So Fake Steve, who I like, thinks it would be funny to try to overload AT&T network tomorrow. Which, fine, OK, but consider this.

This would be an act by a bunch of well-to-do people (the iPhone costs over $2000 over the life of your contract) against a bunch of other well-to-do people. You’re not sticking it to The Man; you are The Man.

You’re in a friggin’ chair in the sky. You should be amazed that you are carrying around a device that does more than the Pentagon’s supercomputers of decades past. Without wires. You’re essentially complaining about the softness of the towels at the country club.
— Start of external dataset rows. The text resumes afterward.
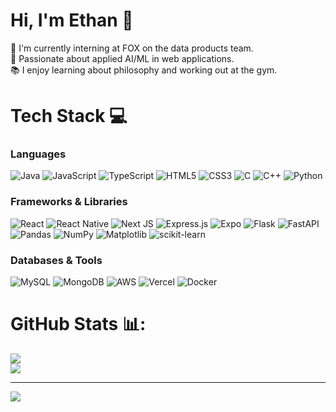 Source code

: # Hi, I'm Ethan 👋
🎥 I'm currently interning at FOX on the data products team.  
🌱 Passionate about applied AI/ML in web applications.  
📚 I enjoy learning about philosophy and working out at the gym.

# Tech Stack 💻 
### Languages
![Java](https://img.shields.io/badge/java-%23ED8B00.svg?style=plastic&logo=openjdk&logoColor=white)
![JavaScript](https://img.shields.io/badge/javascript-%23323330.svg?style=plastic&logo=javascript&logoColor=%23F7DF1E)
![TypeScript](https://img.shields.io/badge/typescript-%23007ACC.svg?style=plastic&logo=typescript&logoColor=white)
![HTML5](https://img.shields.io/badge/html5-%23E34F26.svg?style=plastic&logo=html5&logoColor=white)
![CSS3](https://img.shields.io/badge/css3-%231572B6.svg?style=plastic&logo=css3&logoColor=white)
![C](https://img.shields.io/badge/c-%2300599C.svg?style=plastic&logo=c&logoColor=white)
![C++](https://img.shields.io/badge/c++-%2300599C.svg?style=plastic&logo=c%2B%2B&logoColor=white)
![Python](https://img.shields.io/badge/python-3670A0?style=plastic&logo=python&logoColor=ffdd54)

### Frameworks & Libraries
![React](https://img.shields.io/badge/react-%2320232a.svg?style=plastic&logo=react&logoColor=%2361DAFB)
![React Native](https://img.shields.io/badge/react_native-%2320232a.svg?style=plastic&logo=react&logoColor=%2361DAFB)
![Next JS](https://img.shields.io/badge/Next-black?style=plastic&logo=next.js&logoColor=white)
![Express.js](https://img.shields.io/badge/express.js-%23404d59.svg?style=plastic&logo=express&logoColor=%2361DAFB)
![Expo](https://img.shields.io/badge/expo-1C1E24?style=plastic&logo=expo&logoColor=#D04A37)
![Flask](https://img.shields.io/badge/flask-%23000.svg?style=plastic&logo=flask&logoColor=white)
![FastAPI](https://img.shields.io/badge/FastAPI-005571?style=plastic&logo=fastapi)
![Pandas](https://img.shields.io/badge/pandas-%23150458.svg?style=plastic&logo=pandas&logoColor=white)
![NumPy](https://img.shields.io/badge/numpy-%23013243.svg?style=plastic&logo=numpy&logoColor=white)
![Matplotlib](https://img.shields.io/badge/Matplotlib-%23ffffff.svg?style=plastic&logo=Matplotlib&logoColor=black)
![scikit-learn](https://img.shields.io/badge/scikit--learn-%23F7931E.svg?style=plastic&logo=scikit-learn&logoColor=white)

### Databases & Tools
![MySQL](https://img.shields.io/badge/mysql-4479A1.svg?style=plastic&logo=mysql&logoColor=white)
![MongoDB](https://img.shields.io/badge/MongoDB-%234ea94b.svg?style=plastic&logo=mongodb&logoColor=white)
![AWS](https://img.shields.io/badge/AWS-%23FF9900.svg?style=plastic&logo=amazon-aws&logoColor=white)
![Vercel](https://img.shields.io/badge/vercel-%23000000.svg?style=plastic&logo=vercel&logoColor=white)
![Docker](https://img.shields.io/badge/docker-%230db7ed.svg?style=plastic&logo=docker&logoColor=white)
# GitHub Stats 📊:
![](https://nirzak-streak-stats.vercel.app/?user=ethan-ngo&theme=dark&hide_border=false)<br/>
![](https://github-readme-stats.vercel.app/api/top-langs/?username=ethan-ngo&theme=dark&hide_border=false&include_all_commits=false&count_private=false&layout=compact)

---
[![](https://visitcount.itsvg.in/api?id=ethan-ngo&icon=0&color=0)](https://visitcount.itsvg.in)

<!-- Proudly created with GPRM ( https://gprm.itsvg.in ) -->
Look, I don’t give a damn about AT&T or Verizon or any other logo. I do give a damn about technology and its progress. AT&T’s network is serving 40x more data than it did 3 years ago. There is no (mature) company of any sort that has scaled up their service like that. They’ve increased the aggregate bandwidth of (their part of) the mobile Internet by a factor of 40. I am happy to see it happen, regardless of the ticker symbol.

I have an iPhone 3GS. I lived in San Francisco until last fall, when I moved to NYC. These are the two (well-to-do) places where critics claim to have the biggest problems. But I’ve really never had complaints. I probably have a dropped call once a month. The 3G works fine, but keep in mind, the best, most optimal 3G “working fine” is still painful compared to what you have at home. And yet the whole thing is a miracle.

So please, white people, try this: instead of spending that hour f’ing with AT&T’s network, donate an hour of your time (or money) to charity.